BEGIN
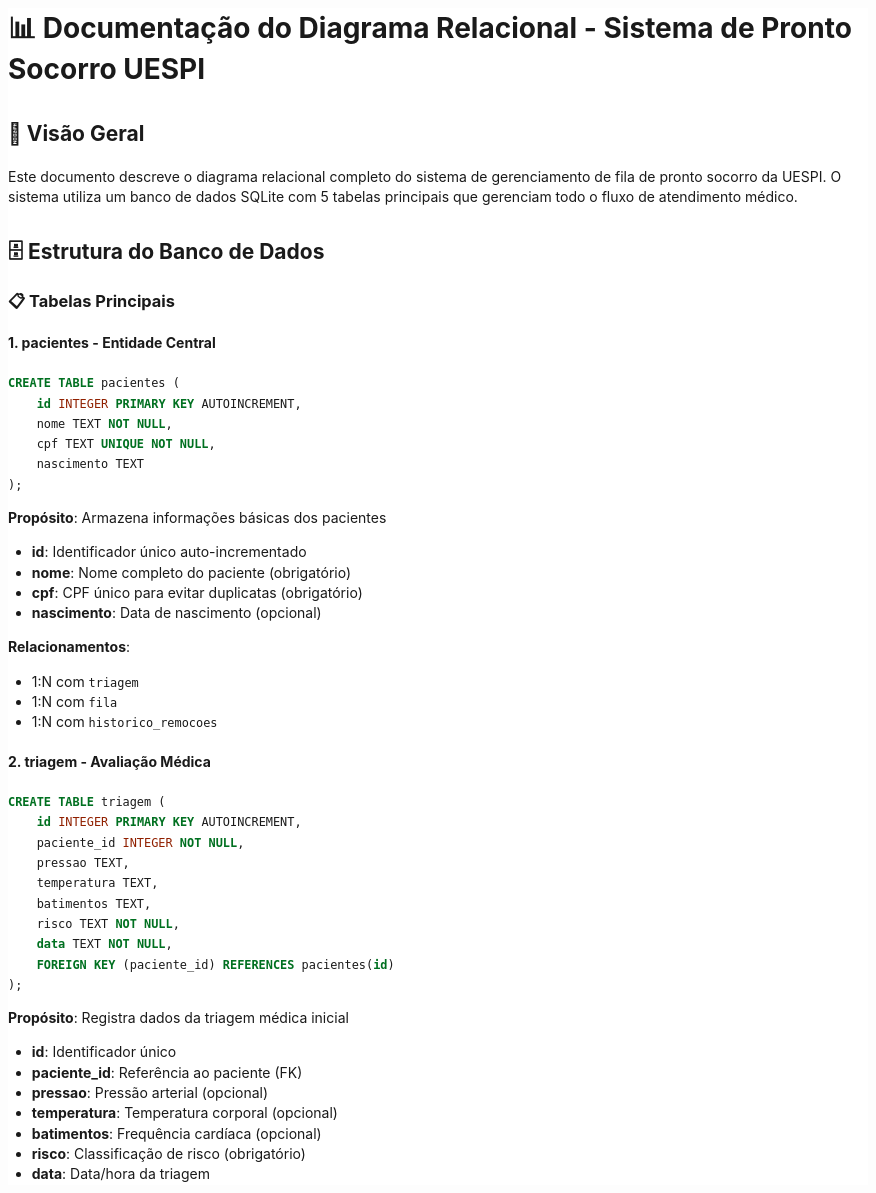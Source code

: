 # 📊 Documentação do Diagrama Relacional - Sistema de Pronto Socorro UESPI

## 🎯 Visão Geral

Este documento descreve o diagrama relacional completo do sistema de gerenciamento de fila de pronto socorro da UESPI. O sistema utiliza um banco de dados SQLite com 5 tabelas principais que gerenciam todo o fluxo de atendimento médico.

## 🗄️ Estrutura do Banco de Dados

### 📋 Tabelas Principais

#### 1. **pacientes** - Entidade Central
```sql
CREATE TABLE pacientes (
    id INTEGER PRIMARY KEY AUTOINCREMENT,
    nome TEXT NOT NULL,
    cpf TEXT UNIQUE NOT NULL,
    nascimento TEXT
);
```

**Propósito**: Armazena informações básicas dos pacientes
- **id**: Identificador único auto-incrementado
- **nome**: Nome completo do paciente (obrigatório)
- **cpf**: CPF único para evitar duplicatas (obrigatório)
- **nascimento**: Data de nascimento (opcional)

**Relacionamentos**:
- 1:N com `triagem`
- 1:N com `fila`
- 1:N com `historico_remocoes`

#### 2. **triagem** - Avaliação Médica
```sql
CREATE TABLE triagem (
    id INTEGER PRIMARY KEY AUTOINCREMENT,
    paciente_id INTEGER NOT NULL,
    pressao TEXT,
    temperatura TEXT,
    batimentos TEXT,
    risco TEXT NOT NULL,
    data TEXT NOT NULL,
    FOREIGN KEY (paciente_id) REFERENCES pacientes(id)
);
```

**Propósito**: Registra dados da triagem médica inicial
- **id**: Identificador único
- **paciente_id**: Referência ao paciente (FK)
- **pressao**: Pressão arterial (opcional)
- **temperatura**: Temperatura corporal (opcional)
- **batimentos**: Frequência cardíaca (opcional)
- **risco**: Classificação de risco (obrigatório)
- **data**: Data/hora da triagem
END
* Task requirements: Pictures stay out; everything else in the listing above gets repeated exactly.

* Solution for this task:
Source code

: # 📊 Documentação do Diagrama Relacional - Sistema de Pronto Socorro UESPI

## 🎯 Visão Geral

Este documento descreve o diagrama relacional completo do sistema de gerenciamento de fila de pronto socorro da UESPI. O sistema utiliza um banco de dados SQLite com 5 tabelas principais que gerenciam todo o fluxo de atendimento médico.

## 🗄️ Estrutura do Banco de Dados

### 📋 Tabelas Principais

#### 1. **pacientes** - Entidade Central
```sql
CREATE TABLE pacientes (
    id INTEGER PRIMARY KEY AUTOINCREMENT,
    nome TEXT NOT NULL,
    cpf TEXT UNIQUE NOT NULL,
    nascimento TEXT
);
```

**Propósito**: Armazena informações básicas dos pacientes
- **id**: Identificador único auto-incrementado
- **nome**: Nome completo do paciente (obrigatório)
- **cpf**: CPF único para evitar duplicatas (obrigatório)
- **nascimento**: Data de nascimento (opcional)

**Relacionamentos**:
- 1:N com `triagem`
- 1:N com `fila`
- 1:N com `historico_remocoes`

#### 2. **triagem** - Avaliação Médica
```sql
CREATE TABLE triagem (
    id INTEGER PRIMARY KEY AUTOINCREMENT,
    paciente_id INTEGER NOT NULL,
    pressao TEXT,
    temperatura TEXT,
    batimentos TEXT,
    risco TEXT NOT NULL,
    data TEXT NOT NULL,
    FOREIGN KEY (paciente_id) REFERENCES pacientes(id)
);
```

**Propósito**: Registra dados da triagem médica inicial
- **id**: Identificador único
- **paciente_id**: Referência ao paciente (FK)
- **pressao**: Pressão arterial (opcional)
- **temperatura**: Temperatura corporal (opcional)
- **batimentos**: Frequência cardíaca (opcional)
- **risco**: Classificação de risco (obrigatório)
- **data**: Data/hora da triagem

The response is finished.